The show considers not just the versatility of the tools and methods of graphic design, but also the question, what happens when an artist’s relationship to those tools becomes problematic? What happens when the technology creates an unexpected or erratic result? What serendipitous discoveries and surprise errors occur?

A view of the MFA Graphic Design Thesis Exhibition, including the columnar title walls displaying the names of the featured artists and the show’s title. Photo by Cydney Scott

Ari Epstein (CFA’21) experimented with color in one of her designs, purposely choosing inaccurate printer settings so her posters would look completely different once printed than they had on her computer screen. Instead of cyan, magenta, and yellow, the posters are turquoise, lime, and purple. Other artists played with form. One of Rosenberg’s 10 plus pieces in the show is a “poster” that is an accordion book stretching to 14 feet.

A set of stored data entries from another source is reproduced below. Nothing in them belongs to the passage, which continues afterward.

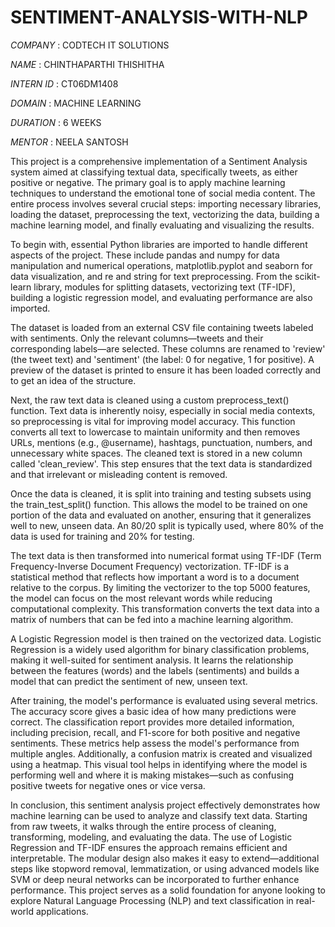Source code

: # SENTIMENT-ANALYSIS-WITH-NLP

*COMPANY* : CODTECH IT SOLUTIONS

*NAME* : CHINTHAPARTHI THISHITHA

*INTERN ID* : CT06DM1408

*DOMAIN* : MACHINE LEARNING

*DURATION* : 6 WEEKS

*MENTOR* : NEELA SANTOSH

This project is a comprehensive implementation of a Sentiment Analysis system aimed at classifying textual data, specifically tweets, as either positive or negative. The primary goal is to apply machine learning techniques to understand the emotional tone of social media content. The entire process involves several crucial steps: importing necessary libraries, loading the dataset, preprocessing the text, vectorizing the data, building a machine learning model, and finally evaluating and visualizing the results.

To begin with, essential Python libraries are imported to handle different aspects of the project. These include pandas and numpy for data manipulation and numerical operations, matplotlib.pyplot and seaborn for data visualization, and re and string for text preprocessing. From the scikit-learn library, modules for splitting datasets, vectorizing text (TF-IDF), building a logistic regression model, and evaluating performance are also imported.

The dataset is loaded from an external CSV file containing tweets labeled with sentiments. Only the relevant columns—tweets and their corresponding labels—are selected. These columns are renamed to 'review' (the tweet text) and 'sentiment' (the label: 0 for negative, 1 for positive). A preview of the dataset is printed to ensure it has been loaded correctly and to get an idea of the structure.

Next, the raw text data is cleaned using a custom preprocess_text() function. Text data is inherently noisy, especially in social media contexts, so preprocessing is vital for improving model accuracy. This function converts all text to lowercase to maintain uniformity and then removes URLs, mentions (e.g., @username), hashtags, punctuation, numbers, and unnecessary white spaces. The cleaned text is stored in a new column called 'clean_review'. This step ensures that the text data is standardized and that irrelevant or misleading content is removed.

Once the data is cleaned, it is split into training and testing subsets using the train_test_split() function. This allows the model to be trained on one portion of the data and evaluated on another, ensuring that it generalizes well to new, unseen data. An 80/20 split is typically used, where 80% of the data is used for training and 20% for testing.

The text data is then transformed into numerical format using TF-IDF (Term Frequency-Inverse Document Frequency) vectorization. TF-IDF is a statistical method that reflects how important a word is to a document relative to the corpus. By limiting the vectorizer to the top 5000 features, the model can focus on the most relevant words while reducing computational complexity. This transformation converts the text data into a matrix of numbers that can be fed into a machine learning algorithm.

A Logistic Regression model is then trained on the vectorized data. Logistic Regression is a widely used algorithm for binary classification problems, making it well-suited for sentiment analysis. It learns the relationship between the features (words) and the labels (sentiments) and builds a model that can predict the sentiment of new, unseen text.

After training, the model's performance is evaluated using several metrics. The accuracy score gives a basic idea of how many predictions were correct. The classification report provides more detailed information, including precision, recall, and F1-score for both positive and negative sentiments. These metrics help assess the model's performance from multiple angles. Additionally, a confusion matrix is created and visualized using a heatmap. This visual tool helps in identifying where the model is performing well and where it is making mistakes—such as confusing positive tweets for negative ones or vice versa.

In conclusion, this sentiment analysis project effectively demonstrates how machine learning can be used to analyze and classify text data. Starting from raw tweets, it walks through the entire process of cleaning, transforming, modeling, and evaluating the data. The use of Logistic Regression and TF-IDF ensures the approach remains efficient and interpretable. The modular design also makes it easy to extend—additional steps like stopword removal, lemmatization, or using advanced models like SVM or deep neural networks can be incorporated to further enhance performance. This project serves as a solid foundation for anyone looking to explore Natural Language Processing (NLP) and text classification in real-world applications.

Walking through the gallery, the viewer sees the various ways the assembled artists play with the idea of embracing error. One gallery wall, dubbed the “Glitch Wall,” displays works by each artist that have been purposely distorted. Another section, the “CMYK Wall,” explores what happens when graphic artists must confront limitations. Here, all of the work has been created using only standard ink colors for a printer—cyan, magenta, yellow, and black. There’s also a “Scale Wall,” which presents a wonderful sort of optical illusion.

The exhibition includes several works by each artist and part of the show’s fun and what makes it so impressive is discovering their versatility. Works take the form of projections, animations, posters, and books, underscoring how technological advances have pushed graphic design well past a print-based medium.

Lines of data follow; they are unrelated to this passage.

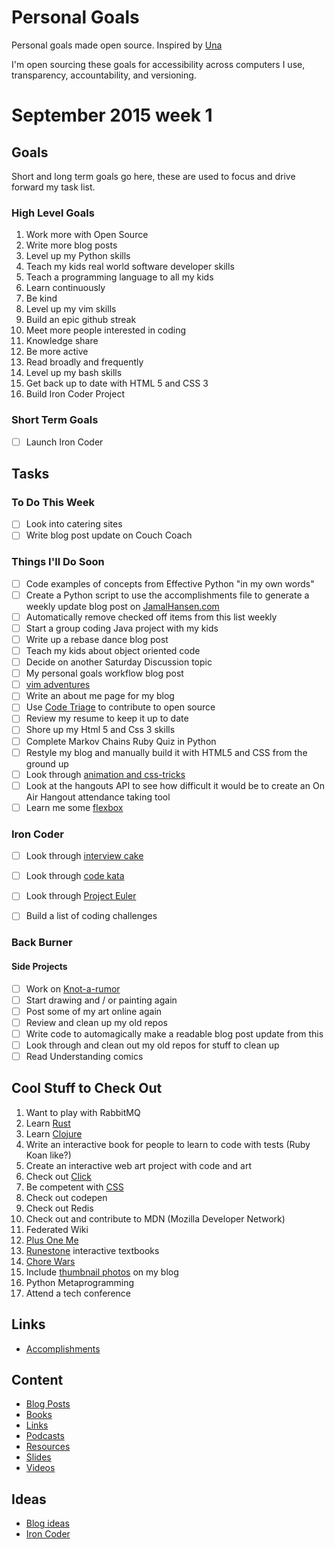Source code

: Personal Goals
==============

Personal goals made open source.  Inspired by [Una](http://una.im/personal-goals-guide/)

I'm open sourcing these goals for accessibility across computers I use, transparency, accountability, and versioning.

# September 2015 week 1

## Goals
Short and long term goals go here, these are used to focus and drive forward my task list.

### High Level Goals
1. Work more with Open Source
2. Write more blog posts
3. Level up my Python skills
4. Teach my kids real world software developer skills
4. Teach a programming language to all my kids
5. Learn continuously
6. Be kind
7. Level up my vim skills
8. Build an epic github streak
9. Meet more people interested in coding
10. Knowledge share
11. Be more active
12. Read broadly and frequently
13. Level up my bash skills
14. Get back up to date with HTML 5 and CSS 3
15. Build Iron Coder Project

### Short Term Goals
- [ ] Launch Iron Coder

## Tasks

### To Do This Week
- [ ] Look into catering sites
- [ ] Write blog post update on Couch Coach

### Things I'll Do Soon
- [ ] Code examples of concepts from Effective Python "in my own words"
- [ ] Create a Python script to use the accomplishments file to generate a weekly update blog post on [JamalHansen.com](http://jamalhansen.com)
- [ ] Automatically remove checked off items from this list weekly
- [ ] Start a group coding Java project with my kids
- [ ] Write up a rebase dance blog post
- [ ] Teach my kids about object oriented code
- [ ] Decide on another Saturday Discussion topic
- [ ] My personal goals workflow blog post
- [ ] [vim adventures](http://vim-adventures.com/)
- [ ] Write an about me page for my blog
- [ ] Use [Code Triage](http://www.codetriage.com/) to contribute to open source
- [ ] Review my resume to keep it up to date
- [ ] Shore up my Html 5 and Css 3 skills
- [ ] Complete Markov Chains Ruby Quiz in Python
- [ ] Restyle my blog and manually build it with HTML5 and CSS from the ground up
- [ ] Look through [animation and css-tricks](https://css-tricks.com/almanac/properties/a/animation/)
- [ ] Look at the hangouts API to see how difficult it would be to create an On Air Hangout attendance taking tool
- [ ] Learn me some [flexbox](https://css-tricks.com/snippets/css/a-guide-to-flexbox/)

### Iron Coder

- [ ] Look through [interview cake](https://www.interviewcake.com/)
- [ ] Look through [code kata](http://codekata.com/)
- [ ] Look through [Project Euler](https://projecteuler.net/)
- [ ] Build a list of coding challenges


### Back Burner

#### Side Projects
- [ ] Work on [Knot-a-rumor](https://github.com/jamalhansen/knot-a-rumor)
- [ ] Start drawing and / or painting again
- [ ] Post some of my art online again
- [ ] Review and clean up my old repos
- [ ] Write code to automagically make a readable blog post update from this
- [ ] Look through and clean out my old repos for stuff to clean up
- [ ] Read Understanding comics

## Cool Stuff to Check Out
1. Want to play with RabbitMQ
2. Learn [Rust](https://www.rust-lang.org/)
3. Learn [Clojure](http://clojure.org/)
4. Write an interactive book for people to learn to code with tests (Ruby Koan like?)
5. Create an interactive web art project with code and art
6. Check out [Click](http://click.pocoo.org/4/)
8. Be competent with [CSS](https://developer.mozilla.org/en-US/docs/Web/CSS)
9. Check out codepen
10. Check out Redis
11. Check out and contribute to MDN (Mozilla Developer Network)
12. Federated Wiki
13. [Plus One Me](http://plusoneme.com)
14. [Runestone](http://runestoneinteractive.org/) interactive textbooks
15. [Chore Wars](http://chorewars.com)
16. Include [thumbnail photos](http://stackoverflow.com/questions/19274463/what-is-link-rel-image-src) on my blog
17. Python Metaprogramming
18. Attend a tech conference

## Links

* [Accomplishments](https://github.com/jamalhansen/personal-goals/tree/master/accomplishments)

## Content

* [Blog Posts](https://github.com/jamalhansen/personal-goals/blob/master/content-list/blog-posts.md)
* [Books](https://github.com/jamalhansen/personal-goals/blob/master/content-list/books.md)
* [Links](https://github.com/jamalhansen/personal-goals/blob/master/content-list/links.md)
* [Podcasts](https://github.com/jamalhansen/personal-goals/blob/master/content-list/podcasts.md)
* [Resources](https://github.com/jamalhansen/personal-goals/blob/master/content-list/resources.md)
* [Slides](https://github.com/jamalhansen/personal-goals/blob/master/content-list/slides.md)
* [Videos](https://github.com/jamalhansen/personal-goals/blob/master/content-list/videos.md)

## Ideas

* [Blog ideas](https://github.com/jamalhansen/personal-goals/blob/master/ideas/blog-ideas.md)
* [Iron Coder](https://github.com/jamalhansen/personal-goals/blob/master/ideas/iron-coder.md)
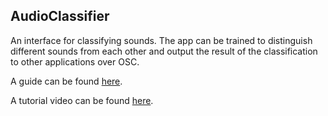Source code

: ## AudioClassifier

An interface for classifying sounds. The app can be trained to distinguish different sounds from each other and output the result of the classification to other applications over OSC. 

A guide can be found [here](http://ml4a.github.io/guides/AudioClassifier/).

A tutorial video can be found [here](https://vimeo.com/212739123/). 
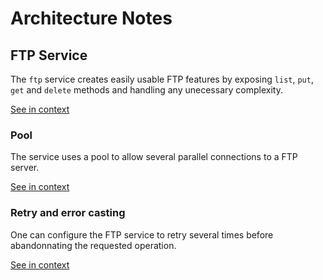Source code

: [//]: # ( )
[//]: # (This file is automatically generated by the `jsarch`)
[//]: # (module. Do not change it elsewhere, changes would)
[//]: # (be overriden.)
[//]: # ( )
# Architecture Notes



## FTP Service

The `ftp` service creates easily usable FTP features
 by exposing `list`, `put`, `get` and `delete`
 methods and handling any unecessary complexity.

[See in context](./src/index.ts#L39-L44)



### Pool

The service uses a pool to allow several parallel connections
 to a FTP server.

[See in context](./src/index.ts#L98-L102)



### Retry and error casting

One can configure the FTP service to retry several times
 before abandonnating the requested operation.

[See in context](./src/index.ts#L295-L299)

The show was organized by the students. Some handled the overall planning, with subcommittees working on different sections: a title wall team (including the columns), a print team, and a projection team. The exhibition has been overseen by Christopher Sleboda, a CFA associate professor of art and of graphic design, who arrived at BU this past fall.

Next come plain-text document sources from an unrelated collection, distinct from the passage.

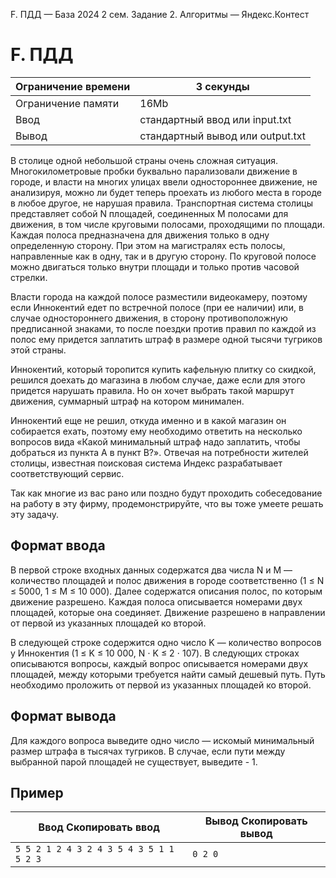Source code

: F. ПДД — База 2024 2 сем. Задание 2. Алгоритмы — Яндекс.Контест

# F. ПДД

| Ограничение времени | 3 секунды |
| --- | --- |
| Ограничение памяти | 16Mb |
| Ввод | стандартный ввод или input.txt |
| Вывод | стандартный вывод или output.txt |

В столице одной небольшой страны очень сложная ситуация. Многокилометровые пробки буквально парализовали движение в городе,
и власти на многих улицах ввели одностороннее движение, не анализируя, можно ли будет теперь проехать из любого места в городе
в любое другое, не нарушая правила. Транспортная система столицы представляет собой N площадей, соединенных M полосами для движения, в том числе круговыми полосами, проходящими по площади. Каждая полоса предназначена для движения только
в одну определенную сторону. При этом на магистралях есть полосы, направленные как в одну, так и в другую сторону. По круговой
полосе можно двигаться только внутри площади и только против часовой стрелки.

Власти города на каждой полосе разместили видеокамеру, поэтому если Иннокентий едет по встречной полосе (при ее наличии) или,
в случае одностороннего движения, в сторону противоположную предписанной знаками, то после поездки против правил по каждой
из полос ему придется заплатить штраф в размере одной тысячи тугриков этой страны.

Иннокентий, который торопится купить кафельную плитку со скидкой, решился доехать до магазина в любом случае, даже если для
этого придется нарушать правила. Но он хочет выбрать такой маршрут движения, суммарный штраф на котором минимален.

Иннокентий еще не решил, откуда именно и в какой магазин он собирается ехать, поэтому ему необходимо ответить на несколько
вопросов вида «Какой минимальный штраф надо заплатить, чтобы добраться из пункта A в пункт B?». Отвечая на потребности жителей столицы, известная поисковая система Индекс разрабатывает соответствующий сервис.

Так как многие из вас рано или поздно будут проходить собеседование на работу в эту фирму, продемонстрируйте, что вы тоже
умеете решать эту задачу.

## Формат ввода

В первой строке входных данных содержатся два числа N и M — количество площадей и полос движения в городе соответственно (1 ≤ N ≤ 5000, 1 ≤ M ≤ 10 000). Далее содержатся описания полос, по которым движение разрешено. Каждая полоса описывается номерами двух площадей, которые
она соединяет. Движение разрешено в направлении от первой из указанных площадей ко второй.

В следующей строке содержится одно число K — количество вопросов у Иннокентия (1 ≤ K ≤ 10 000, N ⋅ K ≤ 2 ⋅ 107). В следующих строках описываются вопросы, каждый вопрос описывается номерами двух площадей, между которыми требуется найти
самый дешевый путь. Путь необходимо проложить от первой из указанных площадей ко второй.

## Формат вывода

Для каждого вопроса выведите одно число — искомый минимальный размер штрафа в тысячах тугриков. В случае, если пути между выбранной парой площадей не существует, выведите
\- 1.

## Пример

| Ввод Скопировать ввод | Вывод Скопировать вывод |
| --- | --- |
| `5 5 2 1 2 4 3 2 4 3 5 4 3 5 1 1 5 2 3 ` | `0 2 0 ` |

He says the students wanted to push themselves to not only create art, but also to find new and creative ways to display it. “Most exhibitions have a title wall that has some introductory information on a flat surface,” Sleboda says, “but the students were interested in how the entire space could be the title wall. So they used the architecture of the gallery.”

What makes this year’s MFA Graphic Design Thesis Show so exciting, Sleboda says, is the way it showcases the individual voices and deeply personal approaches to design of each of the 17 artists, while saying something collectively about the erratic nature of equipment in creating art.

“It’s a group of students coming together to say something with a unified voice, while putting together individual practices and work,” he says.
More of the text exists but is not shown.